## Data records

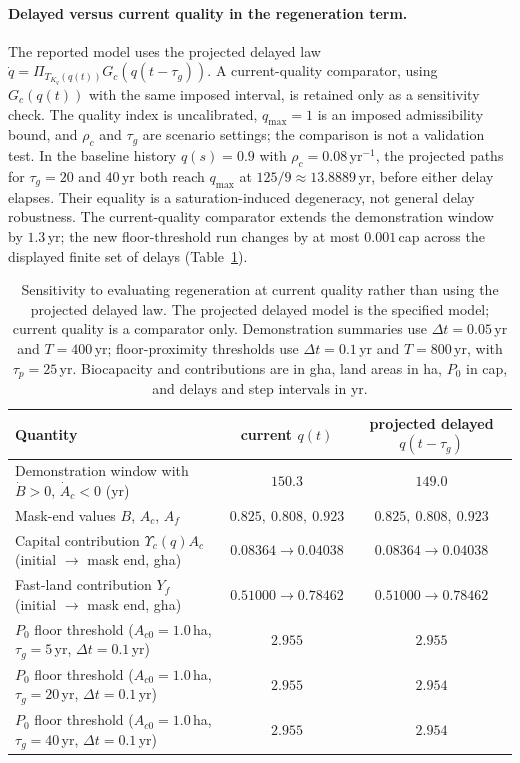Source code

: \documentclass[11pt,a4paper]{article}
\newcommand{\Ups}{\Upsilon_c}
\begin{document}
\paragraph{Delayed versus current quality in the regeneration term.} The reported model uses the projected delayed law $\dot q=\Pi_{T_{K_q}(q(t))}G_c(q(t-\tau_g))$. A current-quality comparator, using $G_c(q(t))$ with the same imposed interval, is retained only as a sensitivity check. The quality index is uncalibrated, $q_{\max}=1$ is an imposed admissibility bound, and $\rho_c$ and $\tau_g$ are scenario settings; the comparison is not a validation test. In the baseline history $q(s)=0.9$ with $\rho_c=0.08$\,yr$^{-1}$, the projected paths for $\tau_g=20$ and $40$\,yr both reach $q_{\max}$ at $125/9\approx13.8889$\,yr, before either delay elapses. Their equality is a saturation-induced degeneracy, not general delay robustness. The current-quality comparator extends the demonstration window by $1.3$\,yr; the new floor-threshold run changes by at most $0.001$\,cap across the displayed finite set of delays (Table~\ref{tab:si_delay}).

\begin{table}[htbp]
\centering\small
\caption{Sensitivity to evaluating regeneration at current quality rather than using the projected delayed law. The projected delayed model is the specified model; current quality is a comparator only. Demonstration summaries use $\Delta t=0.05$\,yr and $T=400$\,yr; floor-proximity thresholds use $\Delta t=0.1$\,yr and $T=800$\,yr, with $\tau_p=25$\,yr. Biocapacity and contributions are in gha, land areas in ha, $P_0$ in cap, and delays and step intervals in yr.}
\label{tab:si_delay}
\begin{tabularx}{\textwidth}{>{\raggedright\arraybackslash}Xcc}
\toprule
Quantity & current $q(t)$ & projected delayed $q(t-\tau_g)$ \\
\midrule
Demonstration window with $\dot B>0$, $\dot A_c<0$ (yr) & $150.3$ & $149.0$ \\
Mask-end values $B$, $A_c$, $A_f$ & $0.825,\ 0.808,\ 0.923$ & $0.825,\ 0.808,\ 0.923$ \\
Capital contribution $\Ups(q)A_c$ (initial $\to$ mask end, gha) & $0.08364\to0.04038$ & $0.08364\to0.04038$ \\
Fast-land contribution $Y_f$ (initial $\to$ mask end, gha) & $0.51000\to0.78462$ & $0.51000\to0.78462$ \\
$P_0$ floor threshold ($A_{c0}=1.0$\,ha, $\tau_g=5$\,yr, $\Delta t=0.1$\,yr) & $2.955$ & $2.955$ \\
$P_0$ floor threshold ($A_{c0}=1.0$\,ha, $\tau_g=20$\,yr, $\Delta t=0.1$\,yr) & $2.955$ & $2.954$ \\
$P_0$ floor threshold ($A_{c0}=1.0$\,ha, $\tau_g=40$\,yr, $\Delta t=0.1$\,yr) & $2.955$ & $2.954$ \\
\bottomrule
\end{tabularx}
\end{table}
\end{document}
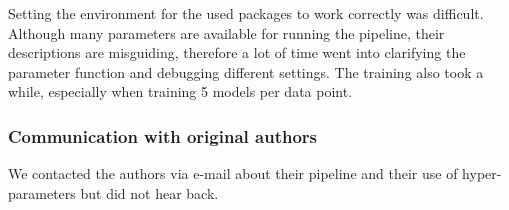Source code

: 
Setting the environment for the used packages to work correctly was difficult. Although many parameters are available for running the pipeline, their descriptions are misguiding, therefore a lot of time went into clarifying the parameter function and debugging different settings. The training also took a while, especially when training 5 models per data point. 

\subsubsection*{Communication with original authors}


We contacted the authors via e-mail about their pipeline and their use of hyper-parameters but did not hear back.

## Requirement
From start to finish, output the listing exactly, but omit its pictures.

## Expected answer
Source code

: \documentclass[11pt,a4paper]{article}
\newcommand{\Ups}{\Upsilon_c}
\begin{document}
\paragraph{Delayed versus current quality in the regeneration term.} The reported model uses the projected delayed law $\dot q=\Pi_{T_{K_q}(q(t))}G_c(q(t-\tau_g))$. A current-quality comparator, using $G_c(q(t))$ with the same imposed interval, is retained only as a sensitivity check. The quality index is uncalibrated, $q_{\max}=1$ is an imposed admissibility bound, and $\rho_c$ and $\tau_g$ are scenario settings; the comparison is not a validation test. In the baseline history $q(s)=0.9$ with $\rho_c=0.08$\,yr$^{-1}$, the projected paths for $\tau_g=20$ and $40$\,yr both reach $q_{\max}$ at $125/9\approx13.8889$\,yr, before either delay elapses. Their equality is a saturation-induced degeneracy, not general delay robustness. The current-quality comparator extends the demonstration window by $1.3$\,yr; the new floor-threshold run changes by at most $0.001$\,cap across the displayed finite set of delays (Table~\ref{tab:si_delay}).

\begin{table}[htbp]
\centering\small
\caption{Sensitivity to evaluating regeneration at current quality rather than using the projected delayed law. The projected delayed model is the specified model; current quality is a comparator only. Demonstration summaries use $\Delta t=0.05$\,yr and $T=400$\,yr; floor-proximity thresholds use $\Delta t=0.1$\,yr and $T=800$\,yr, with $\tau_p=25$\,yr. Biocapacity and contributions are in gha, land areas in ha, $P_0$ in cap, and delays and step intervals in yr.}
\label{tab:si_delay}
\begin{tabularx}{\textwidth}{>{\raggedright\arraybackslash}Xcc}
\toprule
Quantity & current $q(t)$ & projected delayed $q(t-\tau_g)$ \\
\midrule
Demonstration window with $\dot B>0$, $\dot A_c<0$ (yr) & $150.3$ & $149.0$ \\
Mask-end values $B$, $A_c$, $A_f$ & $0.825,\ 0.808,\ 0.923$ & $0.825,\ 0.808,\ 0.923$ \\
Capital contribution $\Ups(q)A_c$ (initial $\to$ mask end, gha) & $0.08364\to0.04038$ & $0.08364\to0.04038$ \\
Fast-land contribution $Y_f$ (initial $\to$ mask end, gha) & $0.51000\to0.78462$ & $0.51000\to0.78462$ \\
$P_0$ floor threshold ($A_{c0}=1.0$\,ha, $\tau_g=5$\,yr, $\Delta t=0.1$\,yr) & $2.955$ & $2.955$ \\
$P_0$ floor threshold ($A_{c0}=1.0$\,ha, $\tau_g=20$\,yr, $\Delta t=0.1$\,yr) & $2.955$ & $2.954$ \\
$P_0$ floor threshold ($A_{c0}=1.0$\,ha, $\tau_g=40$\,yr, $\Delta t=0.1$\,yr) & $2.955$ & $2.954$ \\
\bottomrule
\end{tabularx}
\end{table}
\end{document}
Source code

: 
Setting the environment for the used packages to work correctly was difficult. Although many parameters are available for running the pipeline, their descriptions are misguiding, therefore a lot of time went into clarifying the parameter function and debugging different settings. The training also took a while, especially when training 5 models per data point. 

\subsubsection*{Communication with original authors}


We contacted the authors via e-mail about their pipeline and their use of hyper-parameters but did not hear back.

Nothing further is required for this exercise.